Total profits for Emirates Group, including other subsidiaries, stood at 5.9 billion dirhams ($1.6 billion), with revenues at 57.4 billion dirhams ($15.6 billion), he said.
The revenues of the Emirates Airlines alone grew by 25 % from last year to reach 54.4 billion dirhams ($14.8 billion), said the firm's statement.
Emirates has "faced the same challenges" as other carriers, Sheikh Ahmed said, citing disruption caused by the volcanic eruption in Europe and earthquakes, as well as rising fuel prices.
But he said that Emirates was "fortunate to be operating in the Middle East" citing the International Air Transport Association (IATA) passengers growth figure for the region which he put at 17.8 % last year.
Passenger yield also increased by 8.5 % and the passenger seat factor reached 80 %, the highest for IATA in the Middle East.
The Emirates Group cash balance "rose substantially to hit a record high at 16 billion dirhams ($4.4 billion)," said the statement.
Operating costs rose 22.7 %, reaching 48.9 billion dirhams ($13.3 billion).
"This increase correlates with the rise in fuel prices and increased activity levels in addition to an overall growth in staff numbers and a rise in direct operating costs such as handling, in-flight costs and aircraft maintenance," it said.
"Despite unforeseen challenges in the form of political instability and shocking natural disasters we have managed, through sheer determination, nimbleness and quick thinking, to produce our best ever result," said Sheikh Ahmed in the statement.
Emirates was able to "partially shield itself against a dramatic increase in fuel prices in the second half of the year," said the statement.
Oil prices have surged as the region was rocked by a wave of anti-regime protests that have toppled autocratic leaders in Tunisia and Egypt.
Libya, a key crude-exporting nation that was producing some 1.7 million barrels a day (bpd) before an uprising against strongman Muammar Gaddafi broke out in mid-February, has seen its output slashed since the revolt began.
Last year, the Dubai carrier's net profits jumped 416 percent from $187 million to $964 million.
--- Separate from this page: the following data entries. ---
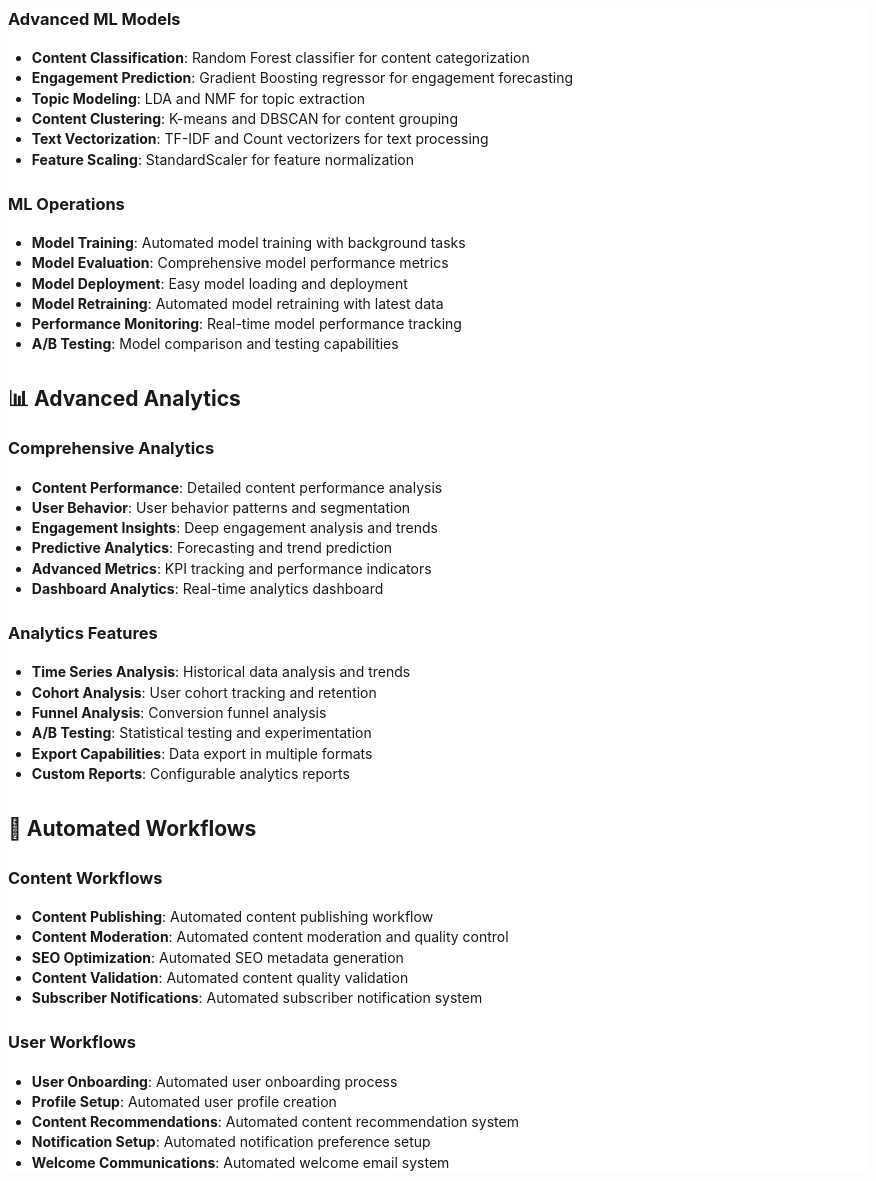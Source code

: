 ### **Advanced ML Models**
- **Content Classification**: Random Forest classifier for content categorization
- **Engagement Prediction**: Gradient Boosting regressor for engagement forecasting
- **Topic Modeling**: LDA and NMF for topic extraction
- **Content Clustering**: K-means and DBSCAN for content grouping
- **Text Vectorization**: TF-IDF and Count vectorizers for text processing
- **Feature Scaling**: StandardScaler for feature normalization

### **ML Operations**
- **Model Training**: Automated model training with background tasks
- **Model Evaluation**: Comprehensive model performance metrics
- **Model Deployment**: Easy model loading and deployment
- **Model Retraining**: Automated model retraining with latest data
- **Performance Monitoring**: Real-time model performance tracking
- **A/B Testing**: Model comparison and testing capabilities

## 📊 **Advanced Analytics**

### **Comprehensive Analytics**
- **Content Performance**: Detailed content performance analysis
- **User Behavior**: User behavior patterns and segmentation
- **Engagement Insights**: Deep engagement analysis and trends
- **Predictive Analytics**: Forecasting and trend prediction
- **Advanced Metrics**: KPI tracking and performance indicators
- **Dashboard Analytics**: Real-time analytics dashboard

### **Analytics Features**
- **Time Series Analysis**: Historical data analysis and trends
- **Cohort Analysis**: User cohort tracking and retention
- **Funnel Analysis**: Conversion funnel analysis
- **A/B Testing**: Statistical testing and experimentation
- **Export Capabilities**: Data export in multiple formats
- **Custom Reports**: Configurable analytics reports

## 🔄 **Automated Workflows**

### **Content Workflows**
- **Content Publishing**: Automated content publishing workflow
- **Content Moderation**: Automated content moderation and quality control
- **SEO Optimization**: Automated SEO metadata generation
- **Content Validation**: Automated content quality validation
- **Subscriber Notifications**: Automated subscriber notification system

### **User Workflows**
- **User Onboarding**: Automated user onboarding process
- **Profile Setup**: Automated user profile creation
- **Content Recommendations**: Automated content recommendation system
- **Notification Setup**: Automated notification preference setup
- **Welcome Communications**: Automated welcome email system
Emirates Group profits last year hit 1.1 billion dollars, up 248 % from $325 million in the year before.
Emirates, serving 111 destinations in 66 countries, is considered one of the world's fastest growing airlines. It has a fleet of 148 aircraft in service in addition to three others on lease.
The company also has orders for 193 new aircraft worth $66 billion.
It is the largest single customer of Airbus' A380 superjumbo with 15 units already in service and 75 more on order.